21. A person must score in the upper 2% of the population on an IQ test to qualify for membership in Mensa, the international high-IQ society. If IQ scores are normally distributed with a mean of 100 and a standard deviation of 15, what score must a person have to qualify for Mensa?
23. The time to complete a final examination in a particular college courses is normally distributed with a mean of 80 minutes and a standard deviation of 10 minutes. Answer the following questions.
A. What is the probability of completing the exam in one hour or less?
B. What is the probability that a student will complete the exam in more than 60 minutes
But less than 75 minutes?
C. Assume that the class has 60 students and that the examination period is 90 minutes in length. How many students do you expect will be unable to complete the exam in the allotted time?
25. The average ticket price for a Washington Redskins football game was $81.89 for the 2001 Season.
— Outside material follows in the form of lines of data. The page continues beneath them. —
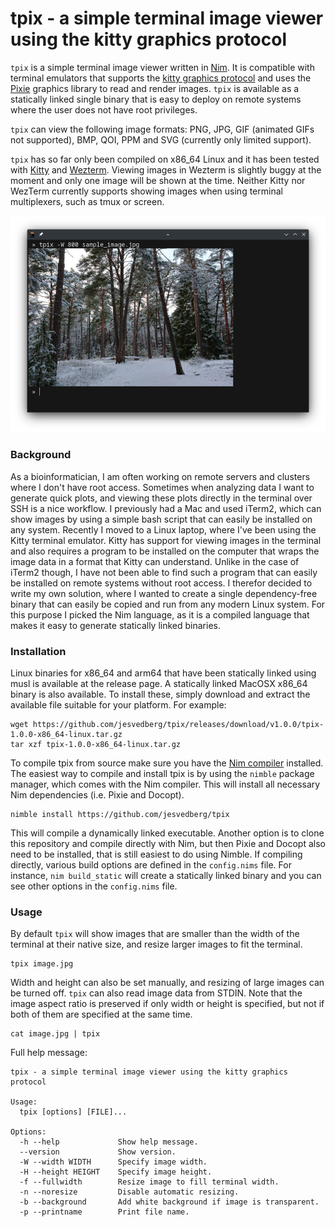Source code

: # tpix - a simple terminal image viewer using the kitty graphics protocol

`tpix` is a simple terminal image viewer written in [Nim](https://nim-lang.org/). It is compatible with terminal emulators that supports the [kitty graphics protocol](https://sw.kovidgoyal.net/kitty/graphics-protocol/) and uses the [Pixie](https://github.com/treeform/pixie) graphics library to read and render images. `tpix` is available as a statically linked single binary that is easy to deploy on remote systems where the user does not have root privileges.

`tpix` can view the following image formats: PNG, JPG, GIF (animated GIFs not supported), BMP, QOI, PPM and SVG (currently only limited support).

`tpix` has so far only been compiled on x86_64 Linux and it has been tested with [Kitty](https://sw.kovidgoyal.net/kitty/) and [Wezterm](https://wezfurlong.org/wezterm/). Viewing images in Wezterm is slightly buggy at the moment and only one image will be shown at the time. Neither Kitty nor WezTerm currently supports showing images when using terminal multiplexers, such as tmux or screen.

![tpix screenshot](docs/tpix_screenshot.png)

### Background

As a bioinformatician, I am often working on remote servers and clusters where I don't have root access. Sometimes when analyzing data I want to generate quick plots, and viewing these plots directly in the terminal over SSH is a nice workflow. I previously had a Mac and used iTerm2, which can show images by using a simple bash script that can easily be installed on any system. Recently I moved to a Linux laptop, where I've been using the Kitty terminal emulator. Kitty has support for viewing images in the terminal and also requires a program to be installed on the computer that wraps the image data in a format that Kitty can understand. Unlike in the case of iTerm2 though, I have not been able to find such a program that can easily be installed on remote systems without root access. I therefor decided to write my own solution, where I wanted to create a single dependency-free binary that can easily be copied and run from any modern Linux system. For this purpose I picked the Nim language, as it is a compiled language that makes it easy to generate statically linked binaries.

### Installation

Linux binaries for x86_64 and arm64 that have been statically linked using musl is available at the release page. A statically linked MacOSX x86_64 binary is also available. To install these, simply download and extract the available file suitable for your platform. For example:

```
wget https://github.com/jesvedberg/tpix/releases/download/v1.0.0/tpix-1.0.0-x86_64-linux.tar.gz
tar xzf tpix-1.0.0-x86_64-linux.tar.gz
```

To compile tpix from source make sure you have the [Nim compiler](https://nim-lang.org/) installed. The easiest way to compile and install tpix is by using the `nimble` package manager, which comes with the Nim compiler. This will install all necessary Nim dependencies (i.e. Pixie and Docopt).

```
nimble install https://github.com/jesvedberg/tpix
```

This will compile a dynamically linked executable. Another option is to clone this repository and compile directly with Nim, but then Pixie and Docopt also need to be installed, that is still easiest to do using Nimble. If compiling directly, various build options are defined in the `config.nims` file. For instance, `nim build_static` will create a statically linked binary and you can see other options in the `config.nims` file.

### Usage

By default `tpix` will show images that are smaller than the width of the terminal at their native size, and resize larger images to fit the terminal.

```
tpix image.jpg
```

Width and height can also be set manually, and resizing of large images can be turned off. `tpix` can also read image data from STDIN. Note that the image aspect ratio is preserved if only width or height is specified, but not if both of them are specified at the same time.

```
cat image.jpg | tpix
```

Full help message:

```
tpix - a simple terminal image viewer using the kitty graphics protocol

Usage:
  tpix [options] [FILE]...

Options:
  -h --help             Show help message.
  --version             Show version.
  -W --width WIDTH      Specify image width.
  -H --height HEIGHT    Specify image height.
  -f --fullwidth        Resize image to fill terminal width.
  -n --noresize         Disable automatic resizing.
  -b --background       Add white background if image is transparent.
  -p --printname        Print file name.
  ```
With the additional costs of parking, food, drinks, and souvenirs, the average cost. For a family of four to attend a game totaled $442.54. Assume the normal distribution applies and that the standard deviation is $65.
A. What is the probability that a family of four will spend more than $400?
B. What is the probability that a family of four will spend $300 or less?
C. What is the probability that a family of four will spend between $400 and $500?
I need a paragraph about the normal distribution. In the paragraph give an example of a distribution that you would judge to be nearly normal and explain why you have made that conclusion.